* **HOW TO COMPLETE THIS TASK**
For this exercise, copy each line of the records that contains the word "After".

* **Source texts of formatted documents**

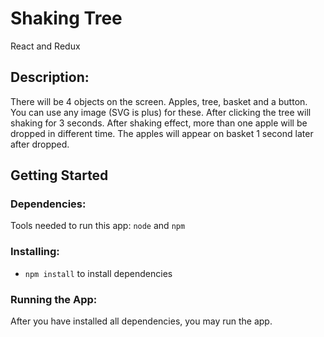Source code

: # Shaking Tree
React and Redux 

## Description:
There will be 4 objects on the screen. Apples, tree, basket and a button. You can use any image (SVG is plus) for these. After clicking the tree will shaking for 3 seconds. After shaking effect, more than one apple will be dropped in different time. The apples will appear on basket 1 second later after dropped. 

## Getting Started

### Dependencies:
Tools needed to run this app: `node` and `npm`

### Installing:
* `npm install` to install dependencies

### Running the App:
After you have installed all dependencies, you may run the app.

* **ANSWER SECTION**
There will be 4 objects on the screen. Apples, tree, basket and a button. You can use any image (SVG is plus) for these. After clicking the tree will shaking for 3 seconds. After shaking effect, more than one apple will be dropped in different time. The apples will appear on basket 1 second later after dropped. 
After you have installed all dependencies, you may run the app.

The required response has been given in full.